* Exercise prompt *
Without including any pictures, retype exactly the lines from the top of the records through the line containing "Para maximar a", that final line included.

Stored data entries

----------------------------------------

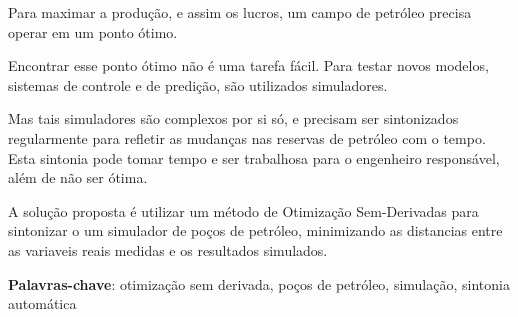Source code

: 
\setlength{\absparsep}{18pt} %
\begin{resumo}

Para maximar a produção, e assim os lucros, um campo de petróleo precisa operar em um ponto ótimo.

Encontrar esse ponto ótimo não é uma tarefa fácil. Para testar novos modelos, sistemas de controle e de predição, são utilizados simuladores.

Mas tais simuladores são complexos por si só, e precisam ser sintonizados regularmente para refletir as mudanças nas reservas de petróleo com o tempo. Esta sintonia pode tomar tempo e ser trabalhosa para o engenheiro responsável, além de não ser ótima.

A solução proposta é utilizar um método de Otimização Sem-Derivadas para sintonizar o um simulador de poços de petróleo, minimizando as distancias entre as variaveis reais medidas e os resultados simulados.

 \textbf{Palavras-chave}: otimização sem derivada, poços de petróleo, simulação, sintonia automática 
\end{resumo}

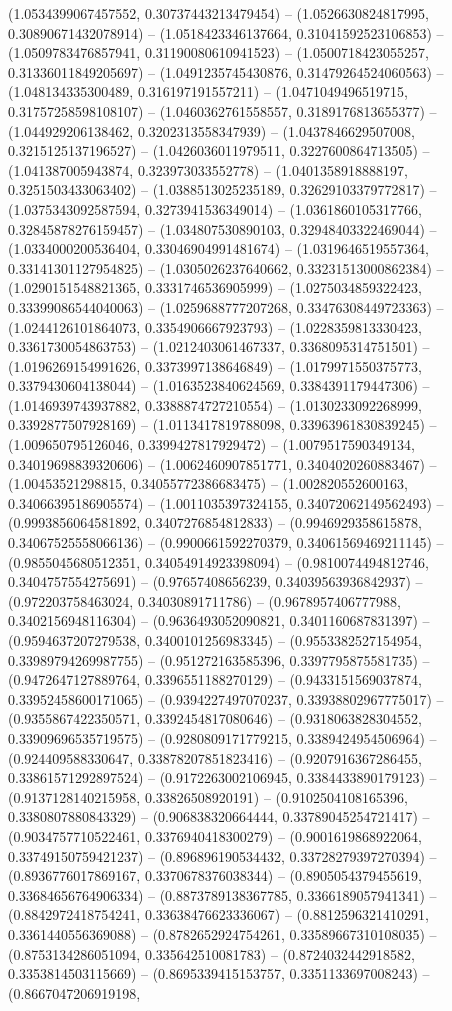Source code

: (1.0534399067457552, 0.30737443213479454) -- (1.0526630824817995, 0.30890671432078914) -- (1.0518423346137664, 0.31041592523106853) -- (1.0509783476857941, 0.31190080610941523) -- (1.0500718423055257, 0.31336011849205697) -- (1.0491235745430876, 0.31479264524060563) -- (1.048134335300489, 0.316197191557211) -- (1.0471049496519715, 0.31757258598108107) -- (1.0460362761558557, 0.3189176813655377) -- (1.044929206138462, 0.3202313558347939) -- (1.0437846629507008, 0.3215125137196527) -- (1.0426036011979511, 0.3227600864713505) -- (1.041387005943874, 0.323973033552778) -- (1.0401358918888197, 0.3251503433063402) -- (1.0388513025235189, 0.32629103379772817) -- (1.0375343092587594, 0.3273941536349014) -- (1.0361860105317766, 0.32845878276159457) -- (1.034807530890103, 0.32948403322469044) -- (1.0334000200536404, 0.33046904991481674) -- (1.0319646519557364, 0.33141301127954825) -- (1.0305026237640662, 0.33231513000862384) -- (1.0290151548821365, 0.3331746536905999) -- (1.0275034859322423, 0.33399086544040063) -- (1.0259688777207268, 0.33476308449723363) -- (1.0244126101864073, 0.3354906667923793) -- (1.0228359813330423, 0.3361730054863753) -- (1.0212403061467337, 0.3368095314751501) -- (1.0196269154991626, 0.3373997138646849) -- (1.0179971550375773, 0.3379430604138044) -- (1.0163523840624569, 0.3384391179447306) -- (1.0146939743937882, 0.3388874727210554) -- (1.0130233092268999, 0.3392877507928169) -- (1.0113417819788098, 0.33963961830839245) -- (1.009650795126046, 0.3399427817929472) -- (1.0079517590349134, 0.34019698839320606) -- (1.0062460907851771, 0.3404020260883467) -- (1.00453521298815, 0.34055772386683475) -- (1.002820552600163, 0.34066395186905574) -- (1.0011035397324155, 0.34072062149562493) -- (0.9993856064581892, 0.3407276854812833) -- (0.9946929358615878, 0.34067525558066136) -- (0.9900661592270379, 0.34061569469211145) -- (0.9855045680512351, 0.34054914923398094) -- (0.9810074494812746, 0.3404757554275691) -- (0.97657408656239, 0.34039563936842937) -- (0.972203758463024, 0.34030891711786) -- (0.9678957406777988, 0.3402156948116304) -- (0.9636493052090821, 0.3401160687831397) -- (0.9594637207279538, 0.3400101256983345) -- (0.9553382527154954, 0.33989794269987755) -- (0.951272163585396, 0.3397795875581735) -- (0.9472647127889764, 0.3396551188270129) -- (0.9433151569037874, 0.33952458600171065) -- (0.9394227497070237, 0.33938802967775017) -- (0.9355867422350571, 0.3392454817080646) -- (0.9318063828304552, 0.33909696535719575) -- (0.9280809171779215, 0.3389424954506964) -- (0.924409588330647, 0.33878207851823416) -- (0.9207916367286455, 0.33861571292897524) -- (0.9172263002106945, 0.3384433890179123) -- (0.9137128140215958, 0.33826508920191) -- (0.9102504108165396, 0.3380807880843329) -- (0.906838320664444, 0.33789045254721417) -- (0.9034757710522461, 0.3376940418300279) -- (0.9001619868922064, 0.33749150759421237) -- (0.896896190534432, 0.33728279397270394) -- (0.8936776017869167, 0.3370678376038344) -- (0.8905054379455619, 0.33684656764906334) -- (0.8873789138367785, 0.3366189057941341) -- (0.8842972418754241, 0.33638476623336067) -- (0.8812596321410291, 0.3361440556369088) -- (0.8782652924754261, 0.33589667310108035) -- (0.8753134286051094, 0.335642510081783) -- (0.8724032442918582, 0.3353814503115669) -- (0.8695339415153757, 0.3351133697008243) -- (0.8667047206919198, 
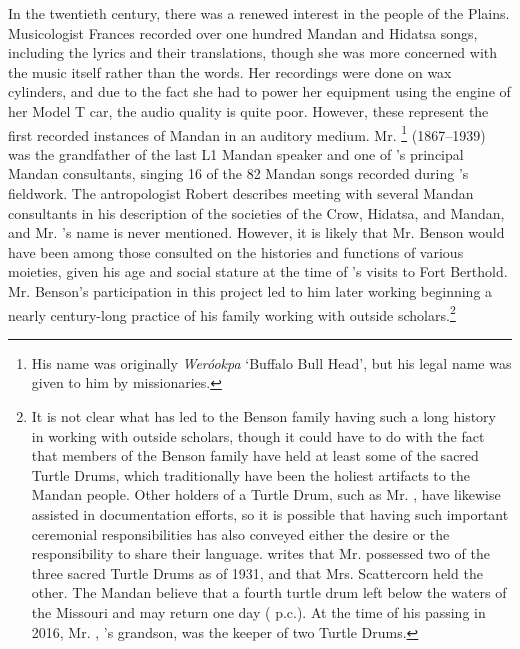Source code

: In the twentieth century, there was a renewed interest in the people of the Plains. Musicologist Frances \citet{densmore1923} recorded over one hundred Mandan and Hidatsa songs, including the lyrics and their translations, though she was more concerned with the music itself rather than the words. Her recordings were done on wax cylinders, and due to the fact she had to power her equipment using the engine of her Model T car, the audio quality is quite poor. However, these represent the first recorded instances of Mandan in an auditory medium. Mr. \footnote{His name was originally \textit{Weróokpa} `Buffalo Bull Head', but his legal name was given to him by missionaries.} (1867--1939) was the grandfather of the last L1 Mandan speaker and one of \citeauthor{densmore1923}'s principal Mandan consultants, singing 16 of the 82 Mandan songs recorded during \citeauthor{densmore1923}'s fieldwork. The antropologist Robert \citet{lowie1913} describes meeting with several Mandan consultants in his description of the societies of the Crow, Hidatsa, and Mandan, and Mr. 's name is never mentioned. However, it is likely that Mr. Benson would have been among those consulted on the histories and functions of various moieties, given his age and social stature at the time of \citeauthor{lowie1913}'s visits to Fort Berthold. Mr. Benson's participation in this project led to him later working  beginning a nearly century-long practice of his family working with outside scholars.\footnote{It is not clear what has led to the Benson family having such a long history in working with outside scholars, though it could have to do with the fact that members of the Benson family have held at least some of the sacred Turtle Drums, which traditionally have been the holiest artifacts to the Mandan people. Other holders of a Turtle Drum, such as Mr. , have likewise assisted in documentation efforts, so it is possible that having such important ceremonial responsibilities has also conveyed either the desire or the responsibility to share their language. \citet[105]{bowers1950} writes that Mr.  possessed two of the three sacred Turtle Drums as of 1931, and that Mrs. Scattercorn held the other. The Mandan believe that a fourth turtle drum left below the waters of the Missouri and may return one day (\citeauthor{benson2000} p.c.). At the time of his passing in 2016, Mr. , 's grandson, was the keeper of two Turtle Drums.}

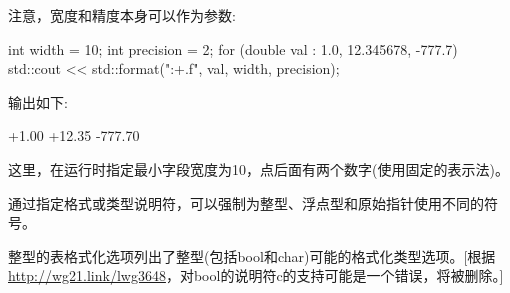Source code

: 注意，宽度和精度本身可以作为参数:

\begin{cpp}
int width = 10;
int precision = 2;
for (double val : {1.0, 12.345678, -777.7}) {
	std::cout << std::format("{:+{}.{}f}\n", val, width, precision);
}
\end{cpp}

输出如下:

\begin{shell}
    +1.00
   +12.35
  -777.70
\end{shell}

这里，在运行时指定最小字段宽度为10，点后面有两个数字(使用固定的表示法)。


通过指定格式或类型说明符，可以强制为整型、浮点型和原始指针使用不同的符号。


整型的表格式化选项列出了整型(包括bool和char)可能的格式化类型选项。[根据\url{http://wg21.link/lwg3648}，对bool的说明符c的支持可能是一个错误，将被删除。]

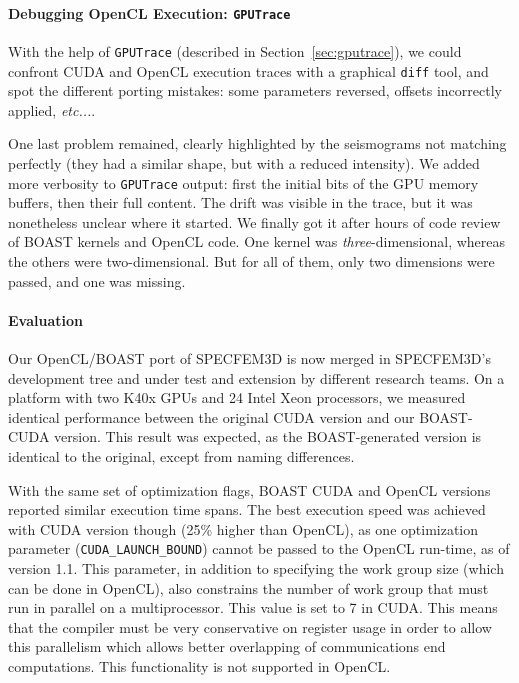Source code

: \documentclass{IEEEtran}
\newcommand{\latin}[1]{\textit{#1}}
\newcommand{\etc}[1]{\latin{etc...}}
\newcommand{\code}[1]{\texttt{#1}}
\begin{document}
\paragraph{Debugging OpenCL Execution: \code{GPUTrace}} 
With the help of \code{GPUTrace} (described in Section~\ref{sec:gputrace}), we
could confront CUDA and OpenCL execution traces with a graphical \code{diff}
tool, and spot the different porting mistakes: some parameters reversed,
offsets incorrectly applied, \etc{}. 

One last problem remained, clearly highlighted by the seismograms not
matching perfectly (they had a similar shape, but with a reduced
intensity). We added more verbosity to \code{GPUTrace} output: first
the initial bits of the GPU memory buffers, then their full
content. The drift was visible in the trace, but it was nonetheless
unclear where it started. We finally got it after hours of code review
of BOAST kernels and OpenCL code. One kernel was
\emph{three}-dimensional, whereas the others were two-dimensional. But
for all of them, only two dimensions were passed, and one was
missing.

\paragraph{Evaluation} Our OpenCL/BOAST port of SPECFEM3D is now
merged in SPECFEM3D's development tree and under test and extension by
different research teams. On a platform with two K40x GPUs and 24 Intel
Xeon processors, we measured identical performance between the original
CUDA version and our BOAST-CUDA version. This result was expected, as
the BOAST-generated version is identical to the original, except from
naming differences.

With the same set of optimization flags, BOAST CUDA and OpenCL
versions reported similar execution time spans. The best execution
speed was achieved with CUDA version though (25\% higher than OpenCL),
as one optimization parameter (\code{CUDA\_LAUNCH\_BOUND}) cannot be
passed to the OpenCL run-time, as of version 1.1. This parameter, in
addition to specifying the work group size (which can be done in
OpenCL), also constrains the number of work group that must run in
parallel on a multiprocessor. This value is set to 7 in CUDA. This
means that the compiler must be very conservative on register usage in
order to allow this parallelism which allows better overlapping of
communications end computations.  This functionality is not supported
in OpenCL.
\end{document}
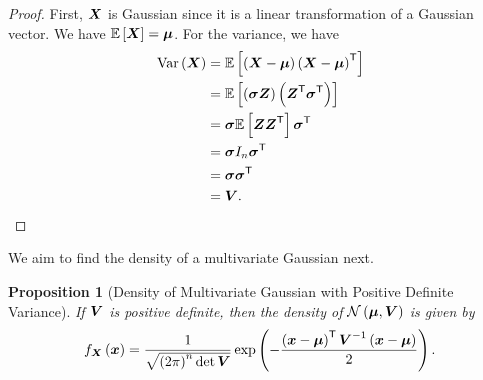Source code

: \documentclass[11pt]{article}
\numberwithin{equation}{section}
\newtheorem{proposition}[theorem]{Proposition}
\theoremstyle{definition}
\theoremstyle{remark}
\newcommand{\pqty}[1]{\left(#1\right)}
\newcommand{\bqty}[1]{\left[#1\right]}
\newcommand{\inverse}{^{-1}}
\newcommand{\transpose}{^{\mathsf T}}
\newcommand{\Expt}{\mathbb E}
\DeclareMathOperator{\Var}{Var}
\newcommand{\identityM}{I}
\newcommand{\Normal}{\mathcal N}
\begin{document}
\begin{proof}\label{probability-proof-083}
    First, \(\vb{X}\) is Gaussian since it is a linear transformation of a Gaussian vector. We have \(\Expt\bqty{\vb{X}} = \vb*{\mu}\). For the variance, we have
    \begin{align*}
        \Var\pqty{\vb{X}} &= \Expt\bqty{\pqty{\vb{X} - \vb*{\mu}} \pqty{\vb{X} - \vb*{\mu}}\transpose} \\
        &= \Expt\bqty{\pqty{\vb*{\sigma} \vb{Z}} \pqty{\vb{Z}\transpose \vb*{\sigma}\transpose}} \\
        &= \vb*{\sigma} \Expt\bqty{\vb{Z} \vb{Z}\transpose} \vb*{\sigma}\transpose \\
        &= \vb*{\sigma} \identityM_n \vb*{\sigma}\transpose \\
        &= \vb*{\sigma} \vb*{\sigma}\transpose \\
        &= \vb{V}.
    \end{align*}
\end{proof}

We aim to find the density of a multivariate Gaussian next.

\begin{proposition}[Density of Multivariate Gaussian with Positive Definite Variance]\label{probability-proposition-043}
    If \(\vb{V}\) is positive definite, then the density of \(\Normal\pqty{\vb*{\mu}, \vb{V}}\) is given by
    \[
        f_{\vb{X}}\pqty{\vb{x}} = \frac{1}{\sqrt{\pqty{2\pi}^n \det \vb{V}}} \exp\pqty{- \frac{\pqty{\vb{x} - \vb*{\mu}}\transpose \vb{V}\inverse \pqty{\vb{x} - \vb*{\mu}}}{2}}.
    \]
\end{proposition}
\end{document}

----------------------------------------

* Output for this exercise *
Source code

: 
\setlength{\absparsep}{18pt} %
\begin{resumo}

Para maximar a produção, e assim os lucros, um campo de petróleo precisa operar em um ponto ótimo.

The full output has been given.